_DATA SHOWN_
· · ·

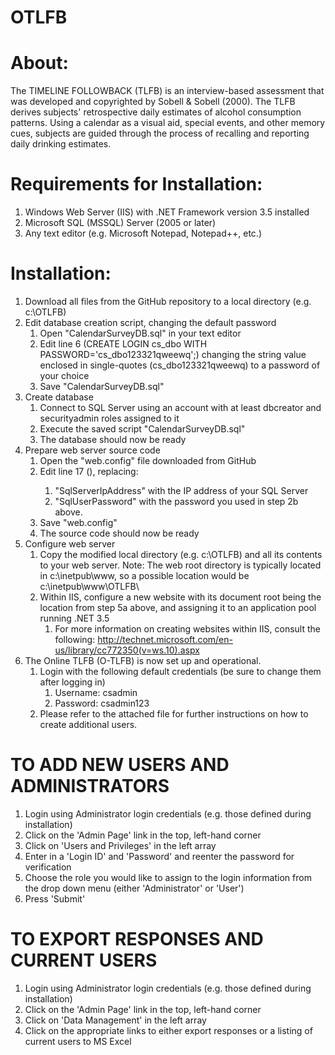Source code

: OTLFB
=====

About:
======
The TIMELINE FOLLOWBACK (TLFB) is an interview-based assessment that was developed and copyrighted by Sobell & Sobell (2000). The TLFB derives subjects' retrospective daily estimates of alcohol consumption patterns. Using a calendar as a visual aid, special events, and other memory cues, subjects are guided through the process of recalling and reporting daily drinking estimates.

Requirements for Installation:
============
1. Windows Web Server (IIS) with .NET Framework version 3.5 installed
2. Microsoft SQL (MSSQL) Server (2005 or later)
3. Any text editor (e.g. Microsoft Notepad, Notepad++, etc.)

Installation:
============

1. Download all files from the GitHub repository to a local directory (e.g. c:\OTLFB)
2. Edit database creation script, changing the default password
	1. Open "CalendarSurveyDB.sql" in your text editor
	2. Edit line 6 (CREATE LOGIN cs_dbo WITH PASSWORD='cs_dbo123321qweewq';) changing the string value enclosed in single-quotes (cs_dbo123321qweewq) to a password of your choice
	3. Save "CalendarSurveyDB.sql"
3. Create database
	1. Connect to SQL Server using an account with at least dbcreator and securityadmin roles assigned to it
	2. Execute the saved script "CalendarSurveyDB.sql"
	3. The database should now be ready
4. Prepare web server source code
	1. Open the "web.config" file downloaded from GitHub
	2. Edit line 17 (<add key="ConnectionString" value="server=SqlServerIpAddress;uid='cs_dbo';password='SqlUserPassword';initial catalog='calendarsurvey' "/>), replacing:
		1. "SqlServerIpAddress" with the IP address of your SQL Server
		2. "SqlUserPassword" with the password you used in step 2b above.
	3. Save "web.config"
	4. The source code should now be ready
5. Configure web server
	1. Copy the modified local directory (e.g. c:\OTLFB) and all its contents to your web server. Note: The web root directory is typically located in c:\inetpub\www\, so a possible location would be c:\inetpub\www\OTLFB\
	2. Within IIS, configure a new website with its document root being the location from step 5a above, and assigning it to an application pool running .NET 3.5
		1. For more information on creating websites within IIS, consult the following: http://technet.microsoft.com/en-us/library/cc772350(v=ws.10).aspx
6. The Online TLFB (O-TLFB) is now set up and operational.  
	1. Login with the following default credentials (be sure to change them after logging in)
		1. Username: csadmin
		2. Password: csadmin123
	2. Please refer to the attached file for further instructions on how to create additional users.


	
TO ADD NEW USERS AND ADMINISTRATORS
=================================== 
1. Login using Administrator login credentials (e.g. those defined during installation)
2. Click on the 'Admin Page' link in the top, left-hand corner
3. Click on 'Users and Privileges' in the left array  
4. Enter in a 'Login ID' and 'Password' and reenter the password for verification
5. Choose the role you would like to assign to the login information from the drop down menu (either 'Administrator' or 'User')
6. Press 'Submit'

TO EXPORT RESPONSES AND CURRENT USERS
=====================================
1. Login using Administrator login credentials (e.g. those defined during installation)
2. Click on the 'Admin Page' link in the top, left-hand corner
3. Click on 'Data Management' in the left array  
4. Click on the appropriate links to either export responses or a listing of current users to MS Excel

· · ·

_WORK ITEM_
Only the lines that hold the word "ready" are wanted; each should be pulled from the records.

_WRITTEN REPLY_
	3. The database should now be ready
	4. The source code should now be ready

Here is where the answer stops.